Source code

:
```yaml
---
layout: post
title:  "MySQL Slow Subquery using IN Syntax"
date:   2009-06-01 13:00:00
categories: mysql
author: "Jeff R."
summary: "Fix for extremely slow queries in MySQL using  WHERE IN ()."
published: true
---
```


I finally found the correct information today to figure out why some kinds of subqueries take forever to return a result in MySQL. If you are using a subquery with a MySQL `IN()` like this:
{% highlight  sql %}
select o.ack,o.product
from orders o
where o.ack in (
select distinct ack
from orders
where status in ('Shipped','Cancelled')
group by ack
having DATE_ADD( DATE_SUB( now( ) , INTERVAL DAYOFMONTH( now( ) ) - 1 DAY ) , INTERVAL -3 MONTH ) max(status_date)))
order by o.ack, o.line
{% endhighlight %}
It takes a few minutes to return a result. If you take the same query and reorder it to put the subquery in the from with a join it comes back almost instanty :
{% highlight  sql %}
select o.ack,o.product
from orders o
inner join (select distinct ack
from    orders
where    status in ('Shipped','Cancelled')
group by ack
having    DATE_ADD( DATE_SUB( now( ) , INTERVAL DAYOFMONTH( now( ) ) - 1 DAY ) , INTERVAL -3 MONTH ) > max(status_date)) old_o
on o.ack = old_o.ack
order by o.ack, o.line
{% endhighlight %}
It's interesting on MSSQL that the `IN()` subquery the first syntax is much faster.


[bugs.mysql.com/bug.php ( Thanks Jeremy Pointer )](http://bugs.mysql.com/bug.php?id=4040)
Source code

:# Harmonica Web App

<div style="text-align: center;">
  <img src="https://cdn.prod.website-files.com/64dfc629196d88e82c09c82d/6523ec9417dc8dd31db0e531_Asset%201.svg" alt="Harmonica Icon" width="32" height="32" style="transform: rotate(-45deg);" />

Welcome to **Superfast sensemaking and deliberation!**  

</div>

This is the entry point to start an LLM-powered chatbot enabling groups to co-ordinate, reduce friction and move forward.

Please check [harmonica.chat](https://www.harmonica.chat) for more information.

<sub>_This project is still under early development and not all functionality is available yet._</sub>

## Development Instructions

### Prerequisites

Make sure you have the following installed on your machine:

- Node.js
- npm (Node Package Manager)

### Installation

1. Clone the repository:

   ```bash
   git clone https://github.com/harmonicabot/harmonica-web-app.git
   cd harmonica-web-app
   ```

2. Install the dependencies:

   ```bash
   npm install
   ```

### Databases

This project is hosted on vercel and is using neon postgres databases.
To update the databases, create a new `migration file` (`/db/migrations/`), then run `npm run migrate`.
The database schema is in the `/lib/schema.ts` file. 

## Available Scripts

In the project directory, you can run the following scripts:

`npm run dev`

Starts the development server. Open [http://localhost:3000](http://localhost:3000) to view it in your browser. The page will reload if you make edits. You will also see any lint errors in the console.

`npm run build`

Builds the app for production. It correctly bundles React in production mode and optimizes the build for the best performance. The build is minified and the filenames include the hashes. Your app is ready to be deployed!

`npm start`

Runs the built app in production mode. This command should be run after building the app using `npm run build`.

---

» EXERCISE:
Please determine how many lines of the listing above include the word "MONTH" and state only that number.

» ANSWER AREA:
2